Basically, if you imagine this as a table of "user's name, date of birth, and address" keys mapping to genomic and other data, the key was replaced with a random identifier that could not be trivially joined to recover the user name, date of birth, and address.

These systems are not robust against motivated and capitalized adversaries.

I can go to a data broker and purchase access to de-identified EMR data for most of the U.S. population. There are much more useful de-identified datasets around than ours, if someone is motivated to try to re-identify those datasets. That data is all bought and sold without anyone's consent and this is all fine under HIPAA.

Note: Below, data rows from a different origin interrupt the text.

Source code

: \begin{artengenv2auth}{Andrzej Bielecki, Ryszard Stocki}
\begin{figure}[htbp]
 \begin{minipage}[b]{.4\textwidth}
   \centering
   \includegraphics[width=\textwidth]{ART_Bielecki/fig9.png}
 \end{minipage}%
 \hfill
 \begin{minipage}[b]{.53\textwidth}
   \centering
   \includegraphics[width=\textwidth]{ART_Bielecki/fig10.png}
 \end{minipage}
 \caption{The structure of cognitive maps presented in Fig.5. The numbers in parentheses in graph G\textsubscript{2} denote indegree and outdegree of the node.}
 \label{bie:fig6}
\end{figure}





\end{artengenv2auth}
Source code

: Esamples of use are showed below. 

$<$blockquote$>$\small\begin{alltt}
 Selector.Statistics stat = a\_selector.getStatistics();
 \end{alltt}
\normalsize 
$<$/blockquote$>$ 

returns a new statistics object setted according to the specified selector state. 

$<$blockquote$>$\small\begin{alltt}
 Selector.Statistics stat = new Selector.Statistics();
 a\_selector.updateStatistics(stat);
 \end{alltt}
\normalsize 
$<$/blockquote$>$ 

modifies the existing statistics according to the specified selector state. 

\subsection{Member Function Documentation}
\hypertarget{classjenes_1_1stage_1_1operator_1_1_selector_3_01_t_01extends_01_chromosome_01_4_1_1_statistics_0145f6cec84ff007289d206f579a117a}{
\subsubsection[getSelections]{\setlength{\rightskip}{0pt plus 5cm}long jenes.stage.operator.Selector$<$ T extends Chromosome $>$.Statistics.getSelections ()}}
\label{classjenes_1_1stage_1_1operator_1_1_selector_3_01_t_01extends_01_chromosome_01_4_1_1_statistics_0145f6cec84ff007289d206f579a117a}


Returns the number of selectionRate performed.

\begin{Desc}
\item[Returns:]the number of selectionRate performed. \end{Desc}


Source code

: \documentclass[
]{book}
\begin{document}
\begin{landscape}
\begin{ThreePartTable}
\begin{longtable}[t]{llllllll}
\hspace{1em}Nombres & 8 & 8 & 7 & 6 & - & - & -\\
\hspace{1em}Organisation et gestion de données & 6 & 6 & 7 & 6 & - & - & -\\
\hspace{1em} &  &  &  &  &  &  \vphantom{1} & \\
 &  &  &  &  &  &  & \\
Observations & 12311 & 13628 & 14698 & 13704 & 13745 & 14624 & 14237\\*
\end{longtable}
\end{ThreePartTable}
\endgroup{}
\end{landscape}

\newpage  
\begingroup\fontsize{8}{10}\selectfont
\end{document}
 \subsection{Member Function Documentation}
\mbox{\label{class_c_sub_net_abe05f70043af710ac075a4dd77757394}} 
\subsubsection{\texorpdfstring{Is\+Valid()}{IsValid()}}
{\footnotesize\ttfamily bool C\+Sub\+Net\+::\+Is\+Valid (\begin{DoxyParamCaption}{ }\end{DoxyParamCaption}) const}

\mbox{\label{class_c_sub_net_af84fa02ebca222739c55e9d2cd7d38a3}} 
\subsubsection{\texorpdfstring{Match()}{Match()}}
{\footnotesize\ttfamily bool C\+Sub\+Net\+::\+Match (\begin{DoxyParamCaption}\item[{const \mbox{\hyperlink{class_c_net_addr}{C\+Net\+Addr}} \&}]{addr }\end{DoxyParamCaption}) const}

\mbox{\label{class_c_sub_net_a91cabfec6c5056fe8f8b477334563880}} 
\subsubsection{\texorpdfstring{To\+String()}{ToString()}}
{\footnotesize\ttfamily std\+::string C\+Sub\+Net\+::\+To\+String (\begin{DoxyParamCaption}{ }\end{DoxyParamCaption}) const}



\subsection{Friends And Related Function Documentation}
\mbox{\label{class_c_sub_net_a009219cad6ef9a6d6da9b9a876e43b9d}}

I wasn't trying to convince anybody otherwise. I think the noise about 23&Me's data to be pretty uninteresting. I published my own genome (through PGP) for anybody to download, and I know that people have identified me from my post https://news.ycombinator.com/item?id=7641201 and other comments.
That's more or less what I expected. Ah well, the odds that this becomes something of significance to most people seems remote, but either way you can't unring the bell.
Here "de-identified" means stripped of PII (name, address, phone number, email, etc). You are correct that genetic information is intrinsically identifiABLE (in the sense that it is stable and uniquely distinguishing for individuals). When we've shared individual-level data with a partner, it was with consent of the participants involved, and under a contract that prohibits re-identification.